▶ **THE TASK**
In the records below, tally the lines that contain the word "more" and give only that number.

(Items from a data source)
------------------------------------------------
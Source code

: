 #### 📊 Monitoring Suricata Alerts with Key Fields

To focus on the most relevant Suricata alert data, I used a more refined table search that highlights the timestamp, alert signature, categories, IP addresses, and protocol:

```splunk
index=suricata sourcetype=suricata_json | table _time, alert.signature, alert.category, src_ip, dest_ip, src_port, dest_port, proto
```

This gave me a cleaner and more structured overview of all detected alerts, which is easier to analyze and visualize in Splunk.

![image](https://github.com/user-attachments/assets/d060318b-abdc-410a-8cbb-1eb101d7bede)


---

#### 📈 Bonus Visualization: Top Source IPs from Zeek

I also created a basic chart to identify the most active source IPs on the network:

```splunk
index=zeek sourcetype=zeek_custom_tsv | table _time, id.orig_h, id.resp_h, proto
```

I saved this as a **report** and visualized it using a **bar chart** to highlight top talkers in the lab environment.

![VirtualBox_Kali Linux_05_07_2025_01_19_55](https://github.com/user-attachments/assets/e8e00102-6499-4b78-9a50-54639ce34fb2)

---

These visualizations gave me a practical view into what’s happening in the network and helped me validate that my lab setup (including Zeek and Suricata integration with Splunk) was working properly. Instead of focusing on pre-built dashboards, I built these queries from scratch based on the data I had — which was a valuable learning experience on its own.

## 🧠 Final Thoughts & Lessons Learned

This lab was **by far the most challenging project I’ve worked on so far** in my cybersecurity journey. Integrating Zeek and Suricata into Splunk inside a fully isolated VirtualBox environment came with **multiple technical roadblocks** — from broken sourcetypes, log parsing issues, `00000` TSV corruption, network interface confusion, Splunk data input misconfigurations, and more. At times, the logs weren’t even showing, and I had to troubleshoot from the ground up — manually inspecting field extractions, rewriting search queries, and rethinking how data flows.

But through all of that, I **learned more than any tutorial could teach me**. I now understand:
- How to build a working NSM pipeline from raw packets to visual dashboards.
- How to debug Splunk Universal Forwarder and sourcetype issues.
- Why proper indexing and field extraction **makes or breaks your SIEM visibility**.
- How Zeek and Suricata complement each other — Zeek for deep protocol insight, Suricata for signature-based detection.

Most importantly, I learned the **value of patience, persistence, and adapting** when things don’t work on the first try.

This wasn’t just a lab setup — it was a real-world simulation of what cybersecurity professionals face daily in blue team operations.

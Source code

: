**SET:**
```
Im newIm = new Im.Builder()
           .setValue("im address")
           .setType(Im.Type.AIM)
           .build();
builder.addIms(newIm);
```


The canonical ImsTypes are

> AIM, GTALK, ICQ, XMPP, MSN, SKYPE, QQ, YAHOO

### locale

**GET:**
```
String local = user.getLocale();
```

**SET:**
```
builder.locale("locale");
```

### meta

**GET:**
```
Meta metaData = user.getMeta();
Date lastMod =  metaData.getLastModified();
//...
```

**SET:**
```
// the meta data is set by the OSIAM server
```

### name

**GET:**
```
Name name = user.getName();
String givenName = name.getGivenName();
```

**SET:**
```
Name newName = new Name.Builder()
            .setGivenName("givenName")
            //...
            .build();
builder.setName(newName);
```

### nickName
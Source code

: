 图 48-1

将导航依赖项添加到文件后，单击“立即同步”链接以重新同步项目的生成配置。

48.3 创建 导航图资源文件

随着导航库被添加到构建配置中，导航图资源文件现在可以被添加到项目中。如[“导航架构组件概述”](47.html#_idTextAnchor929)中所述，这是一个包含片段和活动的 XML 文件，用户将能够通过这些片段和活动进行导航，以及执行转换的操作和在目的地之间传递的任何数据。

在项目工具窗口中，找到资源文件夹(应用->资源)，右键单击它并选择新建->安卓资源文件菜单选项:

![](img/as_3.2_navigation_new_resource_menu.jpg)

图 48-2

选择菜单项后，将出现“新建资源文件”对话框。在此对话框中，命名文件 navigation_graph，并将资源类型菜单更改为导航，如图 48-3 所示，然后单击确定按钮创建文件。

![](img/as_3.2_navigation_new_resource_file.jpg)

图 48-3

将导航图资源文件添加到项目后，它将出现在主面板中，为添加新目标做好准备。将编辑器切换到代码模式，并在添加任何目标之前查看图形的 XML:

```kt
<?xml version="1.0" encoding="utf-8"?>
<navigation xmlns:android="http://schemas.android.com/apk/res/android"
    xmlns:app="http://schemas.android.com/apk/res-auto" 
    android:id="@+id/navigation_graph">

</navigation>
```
------------------------------------------------
▶ **ANSWER TO THIS PROBLEM**
4